──────── Data ────────

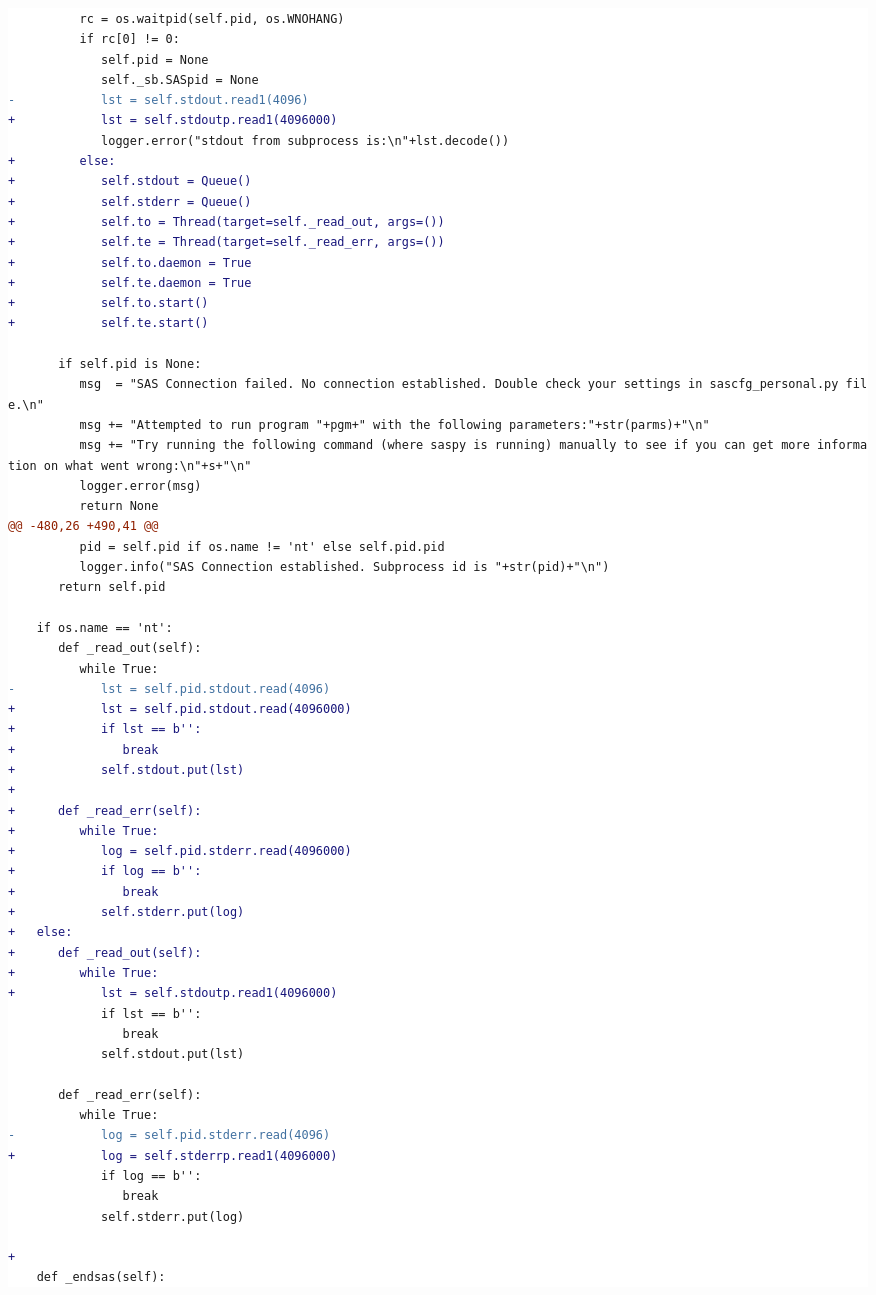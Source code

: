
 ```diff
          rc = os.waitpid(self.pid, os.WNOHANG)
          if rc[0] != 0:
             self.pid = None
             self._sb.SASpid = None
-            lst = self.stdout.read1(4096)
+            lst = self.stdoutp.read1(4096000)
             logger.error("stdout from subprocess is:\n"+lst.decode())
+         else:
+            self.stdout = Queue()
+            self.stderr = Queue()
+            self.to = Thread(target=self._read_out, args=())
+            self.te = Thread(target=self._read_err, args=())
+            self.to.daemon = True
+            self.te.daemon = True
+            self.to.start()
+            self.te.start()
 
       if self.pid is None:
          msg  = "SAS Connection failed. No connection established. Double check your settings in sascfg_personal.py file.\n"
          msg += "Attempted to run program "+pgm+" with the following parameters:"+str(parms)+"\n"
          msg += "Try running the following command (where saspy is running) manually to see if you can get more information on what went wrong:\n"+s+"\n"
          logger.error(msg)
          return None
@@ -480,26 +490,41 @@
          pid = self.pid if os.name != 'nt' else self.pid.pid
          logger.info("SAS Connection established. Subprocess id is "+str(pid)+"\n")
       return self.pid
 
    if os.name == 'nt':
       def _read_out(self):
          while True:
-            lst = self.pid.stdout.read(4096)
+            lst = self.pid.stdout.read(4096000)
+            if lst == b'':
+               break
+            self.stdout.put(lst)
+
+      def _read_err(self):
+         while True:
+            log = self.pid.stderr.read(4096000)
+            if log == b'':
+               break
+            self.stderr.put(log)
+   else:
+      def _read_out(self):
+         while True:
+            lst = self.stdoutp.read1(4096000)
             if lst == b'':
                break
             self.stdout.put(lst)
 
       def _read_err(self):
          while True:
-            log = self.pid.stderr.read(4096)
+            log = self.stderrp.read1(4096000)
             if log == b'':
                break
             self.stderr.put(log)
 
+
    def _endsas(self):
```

────────
──────── Data ────────

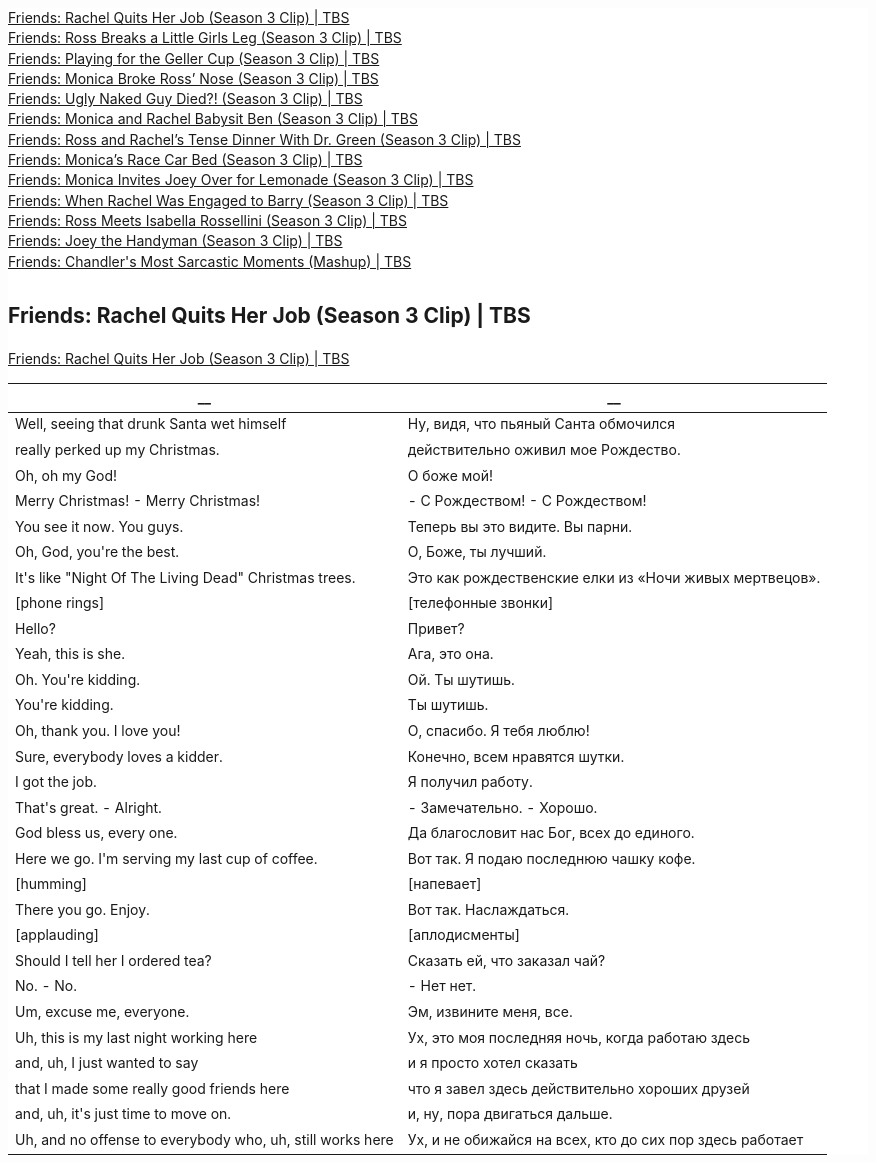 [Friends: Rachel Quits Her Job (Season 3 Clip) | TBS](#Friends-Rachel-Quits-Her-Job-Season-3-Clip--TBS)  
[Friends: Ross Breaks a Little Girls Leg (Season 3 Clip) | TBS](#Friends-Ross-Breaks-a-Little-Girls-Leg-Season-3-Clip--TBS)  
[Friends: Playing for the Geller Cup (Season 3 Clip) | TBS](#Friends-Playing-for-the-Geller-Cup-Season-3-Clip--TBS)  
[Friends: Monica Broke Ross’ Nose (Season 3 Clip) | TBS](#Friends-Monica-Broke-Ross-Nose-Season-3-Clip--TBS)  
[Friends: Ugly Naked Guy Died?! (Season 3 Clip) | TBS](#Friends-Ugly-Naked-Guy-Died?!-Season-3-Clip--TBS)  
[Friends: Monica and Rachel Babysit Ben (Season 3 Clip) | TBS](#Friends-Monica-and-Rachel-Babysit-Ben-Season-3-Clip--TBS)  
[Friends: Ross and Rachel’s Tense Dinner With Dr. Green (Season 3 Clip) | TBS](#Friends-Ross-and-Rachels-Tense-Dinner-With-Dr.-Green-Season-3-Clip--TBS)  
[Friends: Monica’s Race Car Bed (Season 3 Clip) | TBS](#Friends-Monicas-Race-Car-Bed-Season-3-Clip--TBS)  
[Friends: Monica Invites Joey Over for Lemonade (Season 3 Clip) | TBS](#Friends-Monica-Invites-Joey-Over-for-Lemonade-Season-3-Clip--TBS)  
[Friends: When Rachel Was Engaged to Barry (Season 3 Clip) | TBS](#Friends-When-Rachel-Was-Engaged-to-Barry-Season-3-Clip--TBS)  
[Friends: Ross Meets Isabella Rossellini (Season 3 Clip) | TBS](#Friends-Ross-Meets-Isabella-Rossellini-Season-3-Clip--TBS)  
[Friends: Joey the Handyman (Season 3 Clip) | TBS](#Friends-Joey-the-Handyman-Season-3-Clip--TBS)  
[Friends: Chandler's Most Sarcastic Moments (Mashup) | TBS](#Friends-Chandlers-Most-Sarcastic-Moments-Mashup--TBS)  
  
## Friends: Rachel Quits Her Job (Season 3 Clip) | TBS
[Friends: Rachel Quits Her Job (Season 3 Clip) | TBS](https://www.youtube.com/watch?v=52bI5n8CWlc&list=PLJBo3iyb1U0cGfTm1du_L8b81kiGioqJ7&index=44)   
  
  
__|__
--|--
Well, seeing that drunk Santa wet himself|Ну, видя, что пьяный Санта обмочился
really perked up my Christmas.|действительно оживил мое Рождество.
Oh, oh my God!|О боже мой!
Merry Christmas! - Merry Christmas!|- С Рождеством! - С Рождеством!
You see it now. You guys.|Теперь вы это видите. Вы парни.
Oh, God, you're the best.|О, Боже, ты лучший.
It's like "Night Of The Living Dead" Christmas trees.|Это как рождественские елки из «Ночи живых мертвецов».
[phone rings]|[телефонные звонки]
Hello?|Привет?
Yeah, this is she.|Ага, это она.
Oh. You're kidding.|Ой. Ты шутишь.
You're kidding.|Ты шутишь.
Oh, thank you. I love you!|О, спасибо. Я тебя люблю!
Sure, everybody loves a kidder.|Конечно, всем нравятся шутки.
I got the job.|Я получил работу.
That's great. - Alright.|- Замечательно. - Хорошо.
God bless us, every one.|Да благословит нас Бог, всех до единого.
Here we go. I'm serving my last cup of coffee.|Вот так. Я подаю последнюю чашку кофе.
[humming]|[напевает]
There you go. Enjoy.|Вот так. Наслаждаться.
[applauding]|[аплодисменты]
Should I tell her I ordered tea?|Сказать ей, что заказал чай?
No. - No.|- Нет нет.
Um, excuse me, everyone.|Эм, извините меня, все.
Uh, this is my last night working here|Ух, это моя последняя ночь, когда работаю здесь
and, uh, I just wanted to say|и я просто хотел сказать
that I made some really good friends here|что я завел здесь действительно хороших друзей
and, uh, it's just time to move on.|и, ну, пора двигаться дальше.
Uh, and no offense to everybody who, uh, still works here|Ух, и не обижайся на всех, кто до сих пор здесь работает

────────
──────── Data ────────

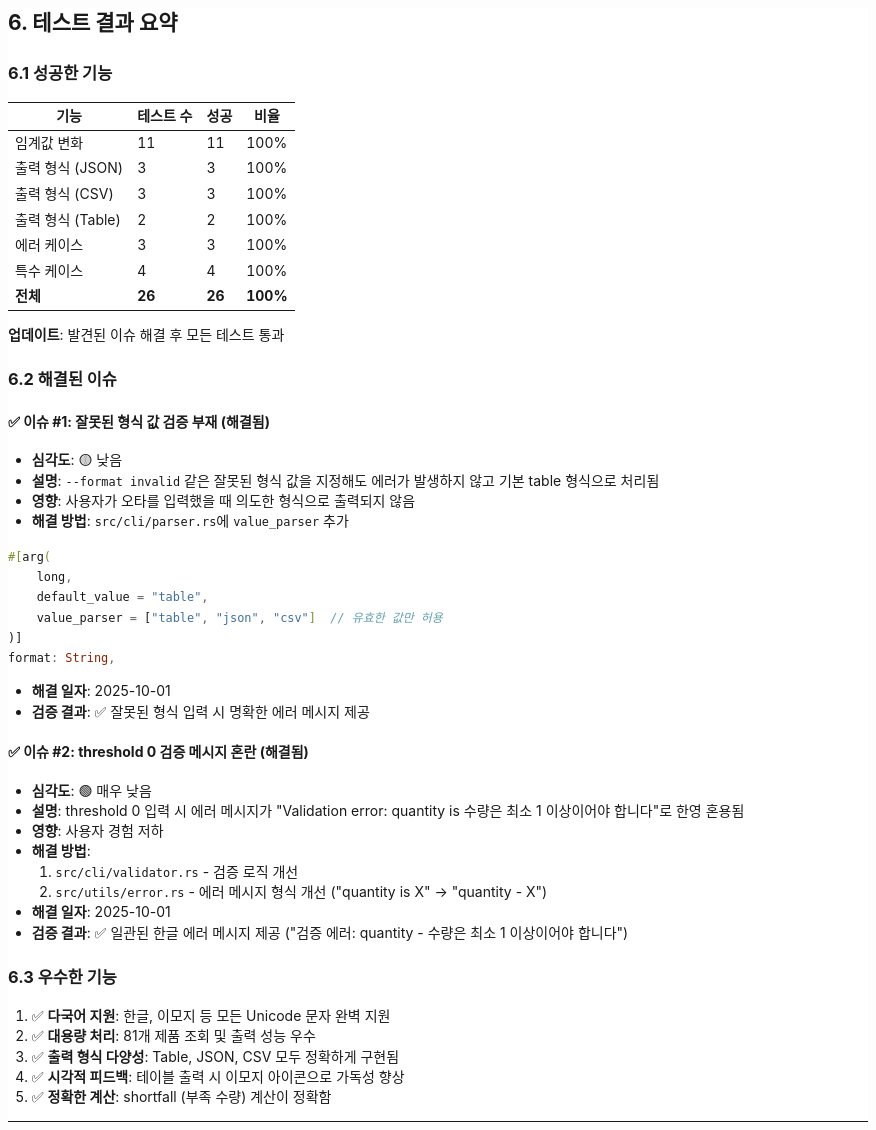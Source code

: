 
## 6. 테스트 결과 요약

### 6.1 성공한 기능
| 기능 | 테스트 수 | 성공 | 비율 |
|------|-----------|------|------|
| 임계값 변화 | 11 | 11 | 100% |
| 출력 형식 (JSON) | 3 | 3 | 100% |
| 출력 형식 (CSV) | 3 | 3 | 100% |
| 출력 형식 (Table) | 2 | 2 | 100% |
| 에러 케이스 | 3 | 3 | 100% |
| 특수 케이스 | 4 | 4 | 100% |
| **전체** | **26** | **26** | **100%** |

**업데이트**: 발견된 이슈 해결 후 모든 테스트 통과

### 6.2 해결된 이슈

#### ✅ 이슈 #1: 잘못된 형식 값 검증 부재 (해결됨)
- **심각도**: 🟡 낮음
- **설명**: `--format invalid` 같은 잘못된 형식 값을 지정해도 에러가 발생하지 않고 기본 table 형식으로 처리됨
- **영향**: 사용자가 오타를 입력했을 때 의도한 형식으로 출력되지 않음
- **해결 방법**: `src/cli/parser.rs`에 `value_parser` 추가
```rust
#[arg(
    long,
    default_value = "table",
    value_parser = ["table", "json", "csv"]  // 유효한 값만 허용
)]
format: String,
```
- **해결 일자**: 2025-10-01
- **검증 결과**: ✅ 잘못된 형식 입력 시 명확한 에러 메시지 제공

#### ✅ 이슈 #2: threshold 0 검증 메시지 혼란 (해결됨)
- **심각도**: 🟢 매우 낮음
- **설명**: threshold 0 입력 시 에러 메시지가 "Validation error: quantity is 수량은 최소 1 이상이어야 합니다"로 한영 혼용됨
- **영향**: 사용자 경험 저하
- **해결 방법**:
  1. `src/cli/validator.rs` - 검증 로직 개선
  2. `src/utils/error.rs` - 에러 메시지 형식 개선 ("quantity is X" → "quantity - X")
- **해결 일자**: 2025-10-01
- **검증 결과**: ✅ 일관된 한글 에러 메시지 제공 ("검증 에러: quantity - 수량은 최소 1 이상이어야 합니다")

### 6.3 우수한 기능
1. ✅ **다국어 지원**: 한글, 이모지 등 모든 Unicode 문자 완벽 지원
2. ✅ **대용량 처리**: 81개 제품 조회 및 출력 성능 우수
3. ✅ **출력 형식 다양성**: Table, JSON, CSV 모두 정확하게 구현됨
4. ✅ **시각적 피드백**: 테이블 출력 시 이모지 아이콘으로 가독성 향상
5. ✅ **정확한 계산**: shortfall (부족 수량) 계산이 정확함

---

────────

--- Goal of the exercise ---
Total the lines in the records above that contain the string "Connection". Write only that total.

--- Result ---
2